UC-UPV-metagenomics
From EGI Knowledge Base
Use Case title: Metagenomics Analysis on the Grid
Short description: In the recent years, the sequencing of the DNA of different species has been generalised. However, there are many organisms that are understudied because it is not possible to make them grow isolated in a sufficient amount to sequence their genome. However, the analysis of a sample from different specimen makes the problem untreatable.
Actors involved:
- Users: Biologists who own the data samples and define the targets.
- Application Developers: Integrators of the biocomputing tools in the Grid Environment.
- Operators: In charge of the splitting of databases and jobs, submitting and monitoring the jobs and the retrieval of results.
Related Requirements: The objective is to reach 30K sequences per day. We will use EGEE and EELA resources. This experiment will require about 3 CPU years. We will run about 10000 jobs of less than 4 hours each. The storage needs will be of 500 Mbytes of local storage per computing resource (temporally). The space required on the SEs will be in the order of few Gbytes in total. No special network or security requirements are met.

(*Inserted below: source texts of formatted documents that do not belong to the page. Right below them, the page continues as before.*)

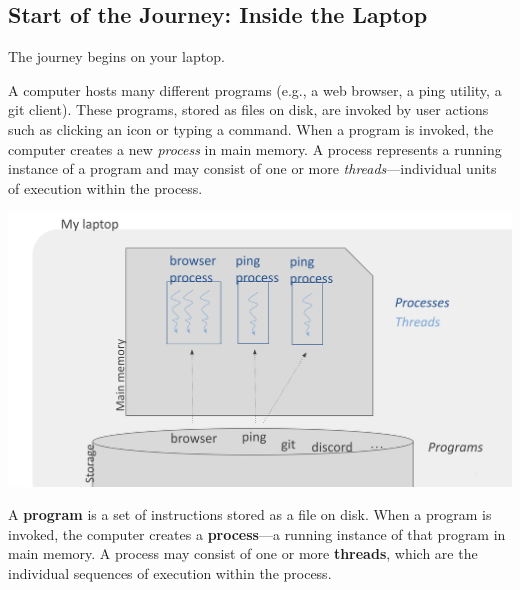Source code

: \documentclass[../../compsys.tex]{subfiles}
\begin{document}
\subsection{Start of the Journey: Inside the Laptop}
The journey begins on your laptop.\\[5px] 
\begin{minipage}{0.45\textwidth}
  \begin{justify}
    A computer hosts many different programs (e.g., a web browser, a ping utility, a git client). These programs, stored as files on disk, are invoked by user actions such as clicking an icon or typing a command. When a program is invoked, the computer creates a new \emph{process} in main memory. A process represents a running instance of a program and may consist of one or more \emph{threads}—individual units of execution within the process.
  \end{justify}
\end{minipage}
\hfill
\vline
\hfill
\begin{minipage}{0.45\textwidth}
  \begin{center}
  \includegraphics[width=1.2\textwidth]{chapters/L1/images/threads.png}
\end{center}
\end{minipage}\vfill
\vfill
\begin{definition}
A \textbf{program} is a set of instructions stored as a file on disk. When a program is invoked, the computer creates a \textbf{process}—a running instance of that program in main memory. A process may consist of one or more \textbf{threads}, which are the individual sequences of execution within the process.
\end{definition}

\vfill
\end{document}
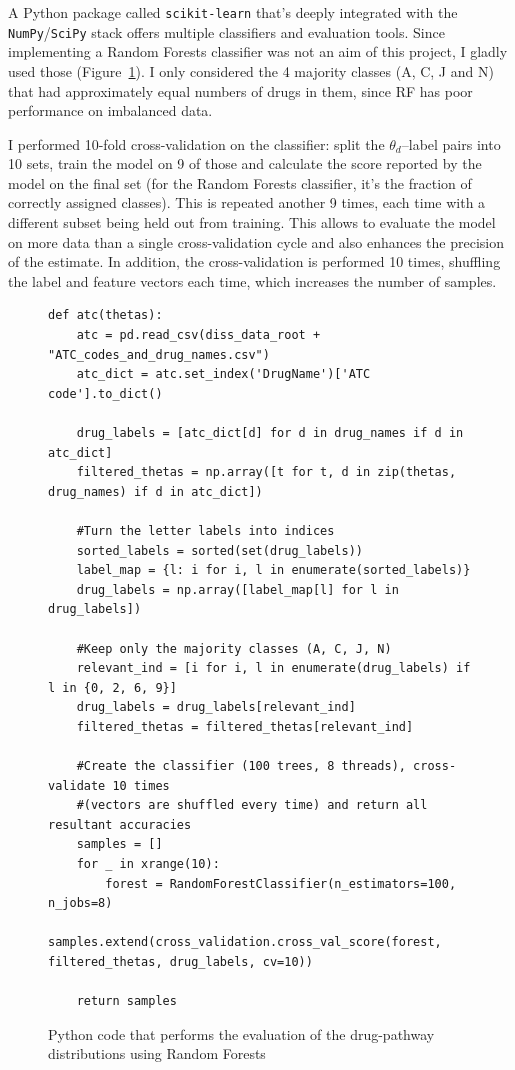 \documentclass[12pt,a4paper,twoside,openright]{report}
\begin{document}
A Python package called \texttt{scikit-learn} \cite{scikit-learn} that's deeply integrated with the \texttt{NumPy}/\texttt{SciPy} stack offers multiple classifiers and evaluation tools. Since implementing a Random Forests classifier was not an aim of this project, I gladly used those (Figure~\ref{fig:atc-python}). I only considered the 4 majority classes (A, C, J and N) that had approximately equal numbers of drugs in them, since RF has poor performance on imbalanced data.

I performed 10-fold cross-validation on the classifier: split the $\theta_d$--label pairs into 10 sets, train the model on 9 of those and calculate the score reported by the model on the final set (for the Random Forests classifier, it's the fraction of correctly assigned classes). This is repeated another 9 times, each time with a different subset being held out from training. This allows to evaluate the model on more data than a single cross-validation cycle and also enhances the precision of the estimate. In addition, the cross-validation is performed 10 times, shuffling the label and feature vectors each time, which increases the number of samples.

\begin{figure}
\begin{Verbatim}[fontsize=\scriptsize]
def atc(thetas):
    atc = pd.read_csv(diss_data_root + "ATC_codes_and_drug_names.csv")
    atc_dict = atc.set_index('DrugName')['ATC code'].to_dict()
    
    drug_labels = [atc_dict[d] for d in drug_names if d in atc_dict]
    filtered_thetas = np.array([t for t, d in zip(thetas, drug_names) if d in atc_dict])
    
    #Turn the letter labels into indices
    sorted_labels = sorted(set(drug_labels))
    label_map = {l: i for i, l in enumerate(sorted_labels)}
    drug_labels = np.array([label_map[l] for l in drug_labels])
    
    #Keep only the majority classes (A, C, J, N)
    relevant_ind = [i for i, l in enumerate(drug_labels) if l in {0, 2, 6, 9}]
    drug_labels = drug_labels[relevant_ind]
    filtered_thetas = filtered_thetas[relevant_ind]

    #Create the classifier (100 trees, 8 threads), cross-validate 10 times
    #(vectors are shuffled every time) and return all resultant accuracies
    samples = []
    for _ in xrange(10):
        forest = RandomForestClassifier(n_estimators=100, n_jobs=8)
        samples.extend(cross_validation.cross_val_score(forest, filtered_thetas, drug_labels, cv=10))
    
    return samples
\end{Verbatim}
\caption{Python code that performs the evaluation of the drug-pathway distributions using Random Forests}
\label{fig:atc-python}
\end{figure}
\end{document}
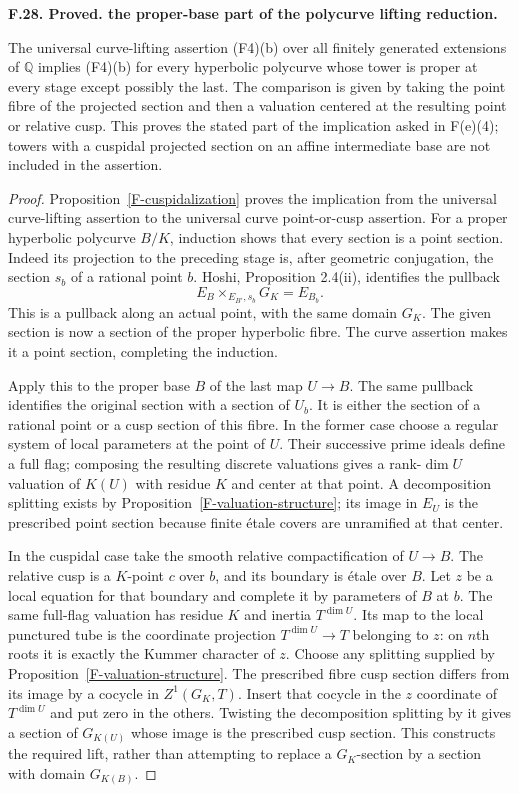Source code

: \documentclass[11pt,oneside]{article}
\makeatletter
\newcounter{statementanchor}
\newenvironment{statement}[3]{%
 \refstepcounter{statementanchor}\def\@currentlabel{#1}%
 \par\addvspace{9pt}\noindent
 \textbf{#1. #2. #3.}\par\nobreak\noindent\ignorespaces
}{\par\addvspace{5pt}}
\makeatother
\begin{document}
\begin{statement}{F.28}{Proved}{the proper-base part of the polycurve lifting reduction}
\label{st:F.28}
\label{F-proper-polycurve-lifting}
The universal curve-lifting assertion (F4)(b) over all finitely
generated extensions of $\mathbb Q$ implies (F4)(b) for every
hyperbolic polycurve whose tower is proper at every stage except
possibly the last. The comparison is given by taking the point
fibre of the projected section and then a valuation centered at
the resulting point or relative cusp. This proves the stated
part of the implication asked in F(e)(4); towers with a
cuspidal projected section on an affine intermediate base are
not included in the assertion.
\end{statement}
\begin{proof}
Proposition~\ref{F-cuspidalization} proves the implication from
the universal curve-lifting assertion to the universal curve
point-or-cusp assertion. For a proper hyperbolic polycurve
$B/K$, induction shows that every section is a point section.
Indeed its projection to the preceding stage is, after geometric
conjugation, the section $s_b$ of a rational point $b$. Hoshi,
Proposition 2.4(ii), identifies the pullback
\[
 E_B\times_{E_{B'},s_b}G_K=E_{B_b}.
\]
This is a pullback along an actual point, with the same domain
$G_K$. The given section is now a section of the proper
hyperbolic fibre. The curve assertion makes it a point section,
completing the induction.

Apply this to the proper base $B$ of the last map $U\to B$.
The same pullback identifies the original section with a section
of $U_b$. It is either the section of a rational point or a cusp
section of this fibre. In the former case choose a regular system
of local parameters at the point of $U$. Their successive prime
ideals define a full flag; composing the resulting discrete
valuations gives a rank-$\dim U$ valuation of $K(U)$ with
residue $K$ and center at that point. A decomposition splitting
exists by Proposition~\ref{F-valuation-structure}; its image in
$E_U$ is the prescribed point section because finite \'etale
covers are unramified at that center.

In the cuspidal case take the smooth relative compactification
of $U\to B$. The relative cusp is a $K$-point $c$ over $b$,
and its boundary is \'etale over $B$. Let $z$ be a local
equation for that boundary and complete it by parameters of
$B$ at $b$. The same full-flag valuation has residue $K$ and
inertia $T^{\dim U}$. Its map to the local punctured tube is
the coordinate projection $T^{\dim U}\to T$ belonging to
$z$: on $n$th roots it is exactly the Kummer character of $z$.
Choose any splitting supplied by
Proposition~\ref{F-valuation-structure}. The prescribed fibre
cusp section differs from its image by a cocycle in
$Z^1(G_K,T)$. Insert that cocycle in the
$z$ coordinate of $T^{\dim U}$ and put zero in the others.
Twisting the decomposition splitting by it gives a section of
$G_{K(U)}$ whose image is the prescribed cusp section. This
constructs the required lift, rather than attempting to replace
a $G_K$-section by a section with domain $G_{K(B)}$.
\end{proof}
\end{document}
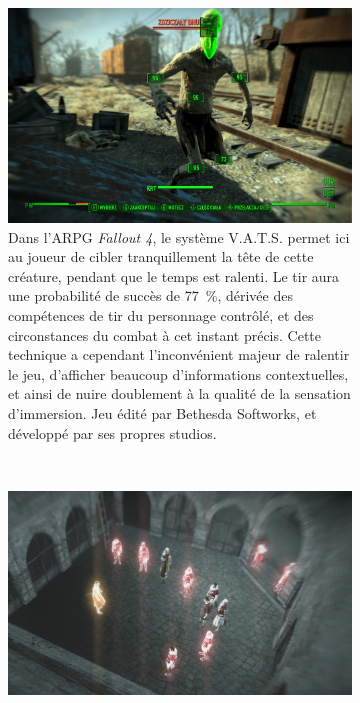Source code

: 	\begin{figure}[htb]
		\begin{subfigure}[t]{0.46\textwidth}
		\centering
		\includegraphics[width=\textwidth]{figures/ch1/f4vats}
		\caption[Système V.A.T.S permettant de faciliter les tirs dans \emph{Fallout 4}]{Dans l'ARPG \emph{Fallout 4}, le système V.A.T.S. permet ici au joueur de cibler tranquillement la tête de cette créature, pendant que le temps est ralenti. Le tir aura une probabilité de succès de 77~\%{}, dérivée des compétences de tir du personnage contrôlé, et des circonstances du combat à cet instant précis. Cette technique a cependant l'inconvénient majeur de ralentir le jeu, d'afficher beaucoup d'informations contextuelles, et ainsi de nuire doublement à la qualité de la sensation d'immersion. Jeu édité par Bethesda Softworks, et développé par ses propres studios.}
		\label{fig:f4vats}
		\end{subfigure}
		~
		\begin{subfigure}[t]{0.54\textwidth}
		\centering
		\includegraphics[width=\textwidth]{figures/ch1/assassin}

\end{subfigure}
\end{figure}
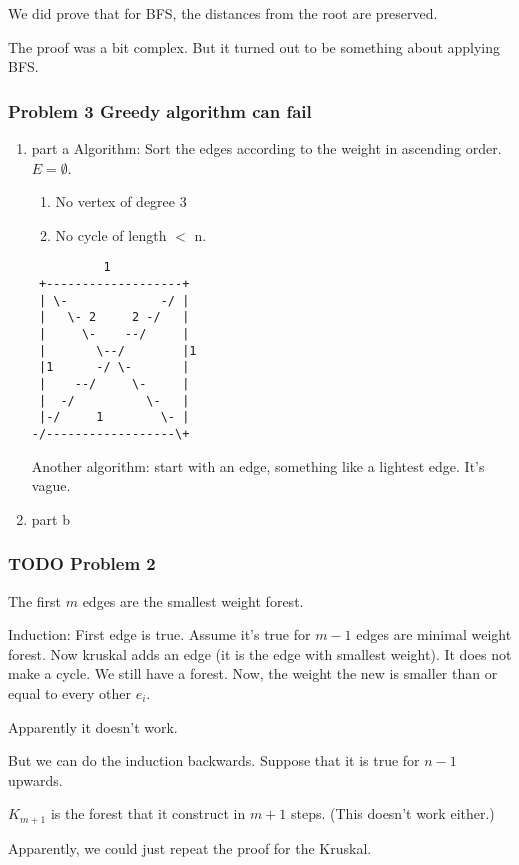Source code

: \documentclass[11pt]{article}
\begin{document}
We did prove that for BFS, the distances from the root are preserved.

The proof was a bit complex. But it turned out to be something about
applying BFS.
\subsubsection{Problem 3 Greedy algorithm can fail}
\label{sec:orgc6883f8}
\begin{enumerate}
\item part a
\label{sec:orgb8fde84}
Algorithm: Sort the edges according to the weight in ascending order. \(E =
     \emptyset\). 
\begin{enumerate}
\item No vertex of degree \(3\)
\item No cycle of length \(<\) n.
\end{enumerate}

\begin{verbatim}
          1
 +-------------------+
 | \-             -/ |
 |   \- 2     2 -/   |
 |     \-    --/     |
 |       \--/        |1
 |1      -/ \-       |
 |    --/     \-     |
 |  -/          \-   |
 |-/     1        \- |
-/------------------\+
\end{verbatim}

Another algorithm: start with an edge, something like a lightest edge. It's
vague.


\item part b
\label{sec:org36b1066}
\end{enumerate}
\subsubsection{{\bfseries\sffamily TODO} Problem 2}
\label{sec:org6bb9262}
The first \(m\) edges are the smallest weight forest.

Induction: First edge is true. Assume it's true for \(m-1\) edges are minimal
weight forest. Now kruskal adds an edge (it is the edge with smallest
weight). It does not make a cycle. We still have a forest. Now, the weight
the new is smaller than or equal to every other \(e_i\). 

Apparently it doesn't work.

But we can do the induction backwards. Suppose that it is true for \(n-1\)
upwards.

\(K_{m+1}\) is the forest that it construct in \(m+1\) steps. (This doesn't work
either.)

Apparently, we could just repeat the proof for the Kruskal.
\end{document}
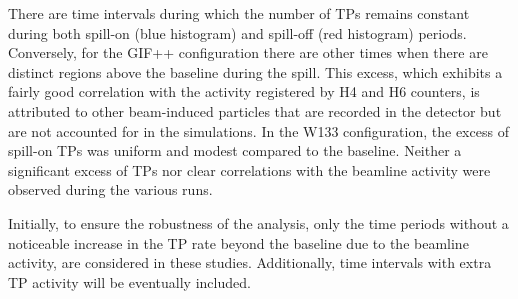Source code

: There are time intervals during which the number of TPs remains constant during both spill-on (blue histogram) and spill-off (red histogram) periods. Conversely, for the GIF++ configuration there are other times when there are distinct regions above the baseline during the spill. This excess, which exhibits a fairly good correlation with the activity registered by H4 and H6 counters, is attributed to other beam-induced particles that are recorded in the detector but are not accounted for in the simulations. In the W133 configuration, the excess of spill-on TPs was uniform and modest compared to the baseline. Neither a significant excess of TPs nor clear correlations with the beamline activity were observed during the various runs.

Initially, to ensure the robustness of the analysis, only the time periods without a noticeable increase in the TP rate beyond the baseline due to the beamline activity, are considered in these studies. Additionally, time intervals with extra TP activity will be eventually included. %




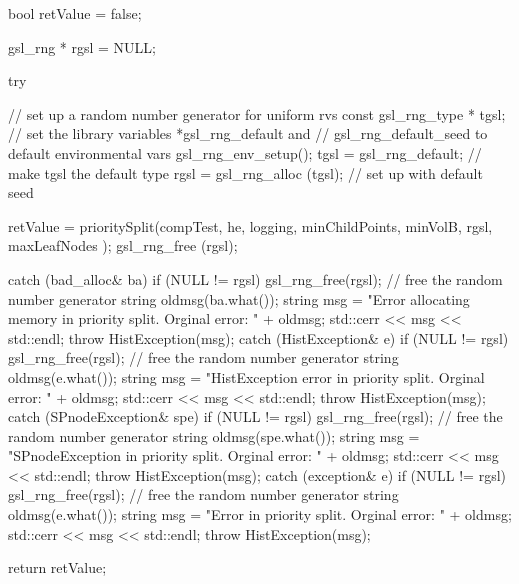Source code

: \begin{DoxyCode}
{
    bool retValue = false;

    gsl_rng * rgsl = NULL;

    try {
        // set up a random number generator for uniform rvs
        const gsl_rng_type * tgsl;
        // set the library variables *gsl_rng_default and
        // gsl_rng_default_seed to default environmental vars
        gsl_rng_env_setup();
        tgsl = gsl_rng_default; // make tgsl the default type
        rgsl = gsl_rng_alloc (tgsl); // set up with default seed

        retValue = prioritySplit(compTest, he, logging,
                                    minChildPoints, minVolB, rgsl, maxLeafNodes
      );
        gsl_rng_free (rgsl);
    }

    catch (bad_alloc& ba) {
        if (NULL != rgsl) gsl_rng_free(rgsl); // free the random number
       generator
        string oldmsg(ba.what());
        string msg = "Error allocating memory in priority split.  Orginal
       error: "
                                     + oldmsg;
        std::cerr << msg << std::endl;
        throw HistException(msg);
    }
    catch (HistException& e) {
        if (NULL != rgsl) gsl_rng_free(rgsl); // free the random number
       generator
        string oldmsg(e.what());
        string msg = "HistException error in priority split.  Orginal error: "
                                    + oldmsg;
        std::cerr << msg << std::endl;
        throw HistException(msg);
    }
    catch (SPnodeException& spe) {
        if (NULL != rgsl) gsl_rng_free(rgsl); // free the random number
       generator
        string oldmsg(spe.what());
        string msg = "SPnodeException in priority split.  Orginal error: "
                                    + oldmsg;
        std::cerr << msg << std::endl;
        throw HistException(msg);
    }
    catch (exception& e) {
        if (NULL != rgsl) gsl_rng_free(rgsl); // free the random number
       generator
        string oldmsg(e.what());
        string msg = "Error in priority split.  Orginal error: " + oldmsg;
        std::cerr << msg << std::endl;
        throw HistException(msg);
    }

    return retValue;
}
\end{DoxyCode}
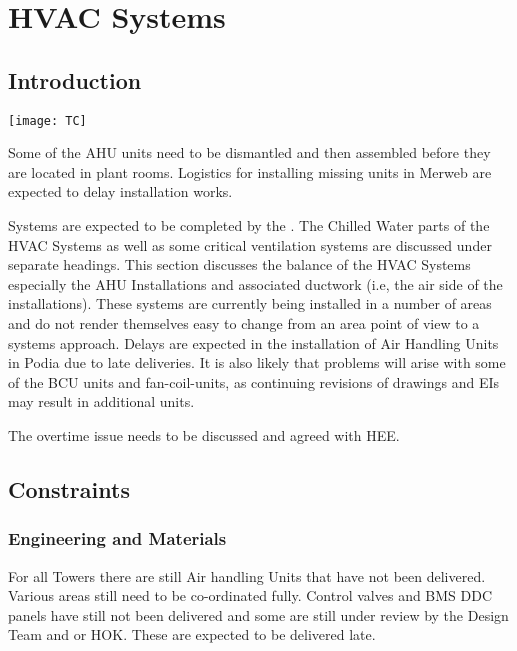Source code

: \chapter{HVAC Systems}
\section{Introduction  \label{HVAC}}
\begin{marginfigure}%
  \texttt{[image: TC]}
  \caption{Some of the AHU units need to be dismantled and then assembled before they are located in plant rooms. Logistics for installing missing units in Merweb are expected to delay installation works.}
  \label{fig:marginfig1}
\end{marginfigure}
 Systems are expected to be completed by the \deadline.
The Chilled Water parts of the HVAC Systems as well as some critical ventilation systems are discussed under separate headings. This section discusses the balance of the HVAC Systems especially the AHU Installations and associated ductwork (i.e, the air side of the installations). These systems are currently being installed in a number of  areas and do not render themselves easy to change from an area point of view to a systems approach. 
Delays are expected in the installation of Air Handling Units in Podia due to late deliveries. It is also likely that problems will arise with some of the BCU units and fan-coil-units, as continuing revisions of drawings and EIs may result in additional units.

\ramadaneffect The overtime issue needs to be discussed and agreed with HEE.
\section{Constraints}
\subsection{Engineering and Materials}
For all Towers there are still Air handling Units that have not been delivered. Various areas still need to be co-ordinated fully. Control valves and BMS DDC panels have still not been delivered and some are still under review by the Design Team and or HOK. These are expected to be delivered late.


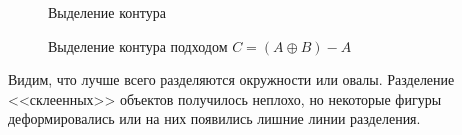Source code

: \documentclass[a4paper, 12pt]{article}
\begin{document}
    \begin{figure}[H]
        \centering
        \captionsetup{skip=0pt}
        \caption{Выделение контура}
        \label{fig:binnc}
    \end{figure}
    \begin{figure}[H]
        \centering
        \captionsetup{skip=0pt}
        \caption{Выделение контура подходом $C=(A\oplus B)-A$}
        \label{fig:binnc2}
    \end{figure}
    Видим, что лучше всего разделяются окружности или овалы. Разделение <<склеенных>> объектов
    получилось неплохо, но некоторые фигуры деформировались или на них появились лишние линии
    разделения.
\end{document}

Pre-Conditions: In some cases, bioinformatics tools must be preinstalled (such as MrBayes, ClustalW or MPIBlast). Other tools can be submitted without prior installation (e.g. BLAST).
Steps:
- Retrieve the databases and discard entries that will not produce any hit.
- Split the database and the jobs according to the availability of the resources, the size of the sequences and the tools available.
- Submit and monitor the multiple-alignment jobs.
- Retrieve the result, perform a post-processing.
- Split the results and jobs for the phylogenetic stage.
- Submit and monitor the phylogenetic jobs.
- Retrieve the results and decide if a new iteration (from 3 onwards) is required.
Post-conditions: A group of operators update the structured report templates and ontologies, used in the indexing of the cases, as well as the groups and roles of the users.
Projects involved: Partially EELA, but basically own resources.
Middleware: gLite 3.0.
Application: This experiment comprises different applications and tools. The main outcome is the identification of new genes for the microorganisms of the sample, the characterisation of families and the construction of phylogenetic trees. This will help on the identification of new treatments and actions on this microorganisms and their effect. For example, the changes on the bacteria living in the human digestive track are a main symptom of a disease. Knowing better the genes of the bacteria will enable on preserving a sound balance of the microorganisms and thus human’s health.